Als sie sich nun getrennt hatten und keiner den andern mehr sehen konnte, öffnete jeder seinen Sack, und sie fanden denn, was wir bereits wissen. Dies verdroß sie, und sie drehten sogleich um, um sich beiderseits aufzusuchen. Sie trafen sich auch sehr bald, und jeder mußte über den andern lachen.

Da sie sich hierdurch kennen gelernt hatten, so stifteten sie ein Bündnis untereinander, daß künftighin, was sie erwerben würden, ihnen gemeinschaftlich angehören sollte, und da sie der Stadt, in welcher Rasi wohnte, am nächsten waren, so nötigte dieser den Marusi, mit ihm zu kommen. Sobald Rasi in seinem Hause angelangt war, stellte er den Marusi seiner Frau, seinen Leuten und seinen Nachbarn als seinen Bruder vor, der sich viele Jahre in Chorassan aufgehalten hätte. So hatte er bereits drei Tage bei ihm zugebracht, als er am vierten zu ihm sagte, er hätte Lust, etwas vorzunehmen. »Und was denn?« fragte ihn Marusi. »Ich will mich tot stellen,« erwiderte jener. »Du aber gehe auf den Markt, miete Träger und eine Bahre.«

Als Marusi mit den Trägern vom Markte angekommen war, fand er seinen Freund auf dem Boden liegend, ganz bleich von Farbe und mit aufgeblasenem Bauche. Seine Glieder waren ganz schlaff und so, daß er ihn für wirklich tot hielt. Er schüttelte ihn daher, und da er noch immer nicht sprach, so kratzte er ihn mit einem Messer an die Fußsohle. Dieser bewegte sich aber nicht, sondern sagte ihm leise ins Ohr: »Du Narr, was machst du denn?« – »Ich dachte, du wärest wirklich tot,« erwiderte jener. – »Kümmere dich darum nicht,« sagte hierauf Rasi, »sondern laß mich auf den Platz vor das Haus des Statthalters tragen.« Dieser war ihm nämlich früher sehr gewogen gewesen.

Als der Statthalter ihn so ohne allen Schmuck ausgesetzt sah, als wäre er einer der ärmsten, wurde er unwillig und sprach: »Diesen Mann will ich auf meine Kosten begraben lassen und das Nötige besorgen.« Er befahl hierauf seiner Dienerschaft, ihn in sein Haus zu tragen und ein Grab zu graben.

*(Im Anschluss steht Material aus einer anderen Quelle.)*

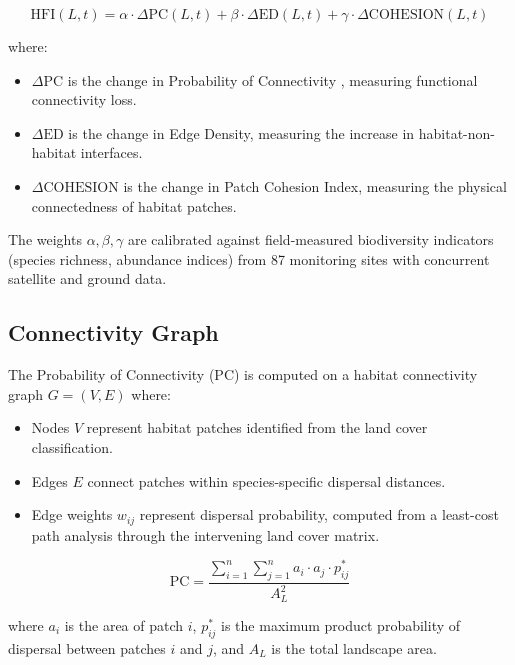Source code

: \documentclass[11pt,a4paper]{article}
\begin{document}
\begin{equation}
    \text{HFI}(L, t) = \alpha \cdot \Delta\text{PC}(L, t) + \beta \cdot \Delta\text{ED}(L, t) + \gamma \cdot \Delta\text{COHESION}(L, t)
\end{equation}

\noindent where:
\begin{itemize}[leftmargin=*]
    \item $\Delta\text{PC}$ is the change in Probability of Connectivity \citep{saura2007new}, measuring functional connectivity loss.
    \item $\Delta\text{ED}$ is the change in Edge Density, measuring the increase in habitat-non-habitat interfaces.
    \item $\Delta\text{COHESION}$ is the change in Patch Cohesion Index, measuring the physical connectedness of habitat patches.
\end{itemize}

The weights $\alpha, \beta, \gamma$ are calibrated against field-measured biodiversity indicators (species richness, abundance indices) from 87 monitoring sites with concurrent satellite and ground data.

\subsection{Connectivity Graph}

The Probability of Connectivity (PC) is computed on a habitat connectivity graph $G = (V, E)$ where:
\begin{itemize}[leftmargin=*]
    \item Nodes $V$ represent habitat patches identified from the land cover classification.
    \item Edges $E$ connect patches within species-specific dispersal distances.
    \item Edge weights $w_{ij}$ represent dispersal probability, computed from a least-cost path analysis through the intervening land cover matrix.
\end{itemize}

\begin{equation}
    \text{PC} = \frac{\sum_{i=1}^{n} \sum_{j=1}^{n} a_i \cdot a_j \cdot p_{ij}^*}{A_L^2}
\end{equation}

\noindent where $a_i$ is the area of patch $i$, $p_{ij}^*$ is the maximum product probability of dispersal between patches $i$ and $j$, and $A_L$ is the total landscape area.
\end{document}
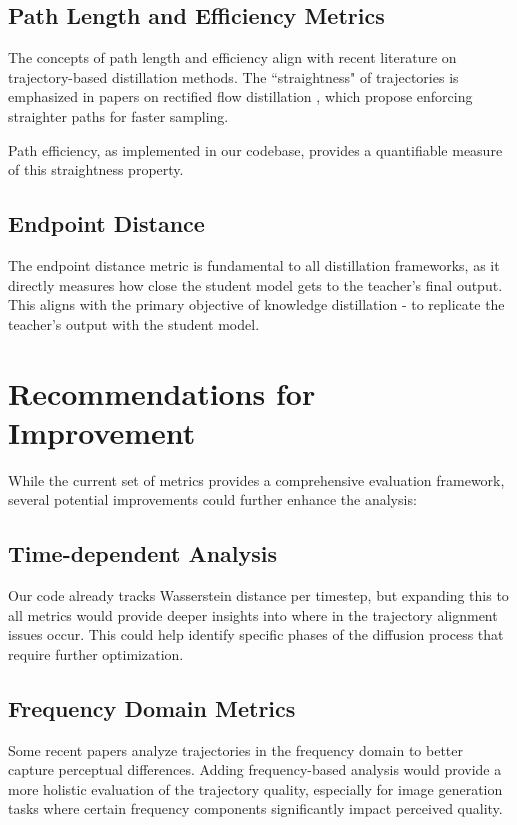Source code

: \documentclass{article}
\begin{document}
\subsection{Path Length and Efficiency Metrics}
The concepts of path length and efficiency align with recent literature on trajectory-based distillation methods. The ``straightness" of trajectories is emphasized in papers on rectified flow distillation \cite{liu2023instaflow, zhu2024slimflow}, which propose enforcing straighter paths for faster sampling.

Path efficiency, as implemented in our codebase, provides a quantifiable measure of this straightness property.

\subsection{Endpoint Distance}
The endpoint distance metric is fundamental to all distillation frameworks, as it directly measures how close the student model gets to the teacher's final output. This aligns with the primary objective of knowledge distillation - to replicate the teacher's output with the student model.

\section{Recommendations for Improvement}

While the current set of metrics provides a comprehensive evaluation framework, several potential improvements could further enhance the analysis:

\subsection{Time-dependent Analysis}
Our code already tracks Wasserstein distance per timestep, but expanding this to all metrics would provide deeper insights into where in the trajectory alignment issues occur. This could help identify specific phases of the diffusion process that require further optimization.

\subsection{Frequency Domain Metrics}
Some recent papers analyze trajectories in the frequency domain to better capture perceptual differences. Adding frequency-based analysis would provide a more holistic evaluation of the trajectory quality, especially for image generation tasks where certain frequency components significantly impact perceived quality.
\end{document}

Sodann ließ er ihm ein Leichentuch kaufen und befahl, daß der Totenabwascher des Stadtviertels kommen möchte, um ihn abzuwaschen und die nötigen Gebete zu verrichten. Dieser kam, legte ihn auf eine Decke, wusch ihn und hüllte ihn ins Leichentuch. Nach Beendigung dieser Pflicht ging er hinaus, um selber seine gesetzlichen Abwaschungen zu verrichten und sich zum Leichenzuge vorzubereiten. Als sich der Tote allein sah, sprang er schnell auf, zog die Kleider des Mannes, der ihn gewaschen hatte, an, ergriff sogleich silberne Tassen und andre kostbare Gerätschaften, nahm das Leichentuch unter den Arm und ging davon. An der Pforte riefen ihm die Türsteher, die ihn für den Abwascher hielten, noch zu: »Bist du mit deiner Arbeit fertig, damit wir den Statthalter davon benachrichtigen können?« – »Jawohl,« rief er und eilte nach seiner Wohnung, wo er den Marusi fand, der soeben seiner Frau versicherte, daß sie ihren Mann nie wiedersehen würde, und daß man ihn in diesem Augenblicke wohl schon begraben haben würde. Zugleich fügte derselbe noch eine förmliche Liebeserklärung hinzu und sagte ihr die größten Schmeicheleien.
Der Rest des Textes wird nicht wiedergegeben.